What is the main cause of pimples on my face? I have tried some creams like Betasone and Clozole b, but they have failed.
Pimples are small swellings on the skin caused by blockage of skin pores by excess oil (sebum), dead skin cells and bacteria. Further irritation and/or infection can make the situation worse, causing more prominent swellings, some of which are painful, and which can heal with scarring. To manage the pimples, clean your face in the morning and before going to bed with warm water and a mild cleanser. Avoid scrubbing your face as it makes pimples worse. Also, eat a lot of vegetables and take a lot of water, and avoid picking or squeezing the pimples. Avoid touching your face and use sunscreen. See a skin specialist to get the specific treatment for the kind of pimples you have. And be patient: clearing pimples takes time.
I need your help. Whenever I’m about to get intimate with my partner, I sweat a lot, and this affects me, and I end up losing my erection. What might be the cause and how do I treat this?
During sexual arousal, the blood vessels close to the skin dilate. This might lead to a red rash on the chest and back (or all over the body). In some people, this is accompanied by intense sweating. The rash and sweating may last throughout sexual activity. This occurs because of the hormones that are naturally released into the bloodstream, and it is not an illness. Another possible reason for the sweating could be performance anxiety.
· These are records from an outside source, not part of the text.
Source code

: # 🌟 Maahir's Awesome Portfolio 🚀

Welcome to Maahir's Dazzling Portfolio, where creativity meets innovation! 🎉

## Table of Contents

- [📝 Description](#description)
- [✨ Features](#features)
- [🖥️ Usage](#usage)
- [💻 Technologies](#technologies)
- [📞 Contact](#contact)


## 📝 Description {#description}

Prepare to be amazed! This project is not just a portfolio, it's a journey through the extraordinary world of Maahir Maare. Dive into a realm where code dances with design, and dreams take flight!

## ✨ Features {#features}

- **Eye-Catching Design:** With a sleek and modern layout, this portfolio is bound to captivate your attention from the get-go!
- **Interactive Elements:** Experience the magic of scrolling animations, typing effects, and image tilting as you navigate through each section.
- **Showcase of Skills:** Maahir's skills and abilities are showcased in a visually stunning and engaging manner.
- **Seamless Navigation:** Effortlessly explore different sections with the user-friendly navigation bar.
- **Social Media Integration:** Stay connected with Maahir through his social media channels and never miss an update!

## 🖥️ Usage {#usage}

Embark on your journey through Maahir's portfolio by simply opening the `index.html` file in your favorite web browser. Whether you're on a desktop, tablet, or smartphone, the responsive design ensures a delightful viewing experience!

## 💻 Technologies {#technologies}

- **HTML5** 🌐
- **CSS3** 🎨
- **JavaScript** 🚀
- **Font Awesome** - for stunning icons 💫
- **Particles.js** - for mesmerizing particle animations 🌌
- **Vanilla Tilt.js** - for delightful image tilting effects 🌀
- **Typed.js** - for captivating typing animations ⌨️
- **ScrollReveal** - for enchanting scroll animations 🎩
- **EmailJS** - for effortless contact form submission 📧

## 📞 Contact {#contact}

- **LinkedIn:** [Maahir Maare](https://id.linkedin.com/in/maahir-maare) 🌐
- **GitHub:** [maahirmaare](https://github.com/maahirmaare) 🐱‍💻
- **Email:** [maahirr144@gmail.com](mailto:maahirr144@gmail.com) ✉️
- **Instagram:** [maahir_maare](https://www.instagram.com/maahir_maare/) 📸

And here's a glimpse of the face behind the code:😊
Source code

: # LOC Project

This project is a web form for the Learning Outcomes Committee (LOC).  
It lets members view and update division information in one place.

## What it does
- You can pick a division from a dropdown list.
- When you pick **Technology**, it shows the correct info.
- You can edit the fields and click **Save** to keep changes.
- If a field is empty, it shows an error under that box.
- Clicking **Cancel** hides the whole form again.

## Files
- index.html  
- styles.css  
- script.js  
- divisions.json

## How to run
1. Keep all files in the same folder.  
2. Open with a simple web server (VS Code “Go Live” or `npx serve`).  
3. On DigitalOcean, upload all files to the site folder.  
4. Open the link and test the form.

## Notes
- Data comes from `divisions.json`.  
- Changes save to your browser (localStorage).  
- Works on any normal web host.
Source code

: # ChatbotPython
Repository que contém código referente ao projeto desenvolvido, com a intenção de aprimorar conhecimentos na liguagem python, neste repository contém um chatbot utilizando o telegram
Having a problem with achieving an erection once in a while is not a cause for concern. However, when it persists due to anxiety and stress, it would be beneficial to see a mental health professional.
It’s advisable to discuss your concern with your partner if you are in a committed relationship. Additionally, maintain a healthy diet, exercise regularly, get adequate sleep (seven to eight hours a day), avoid alcohol and cigarettes, and find a way to manage stress. You may also benefit from pelvic floor exercises to strengthen the muscles in the pelvic region.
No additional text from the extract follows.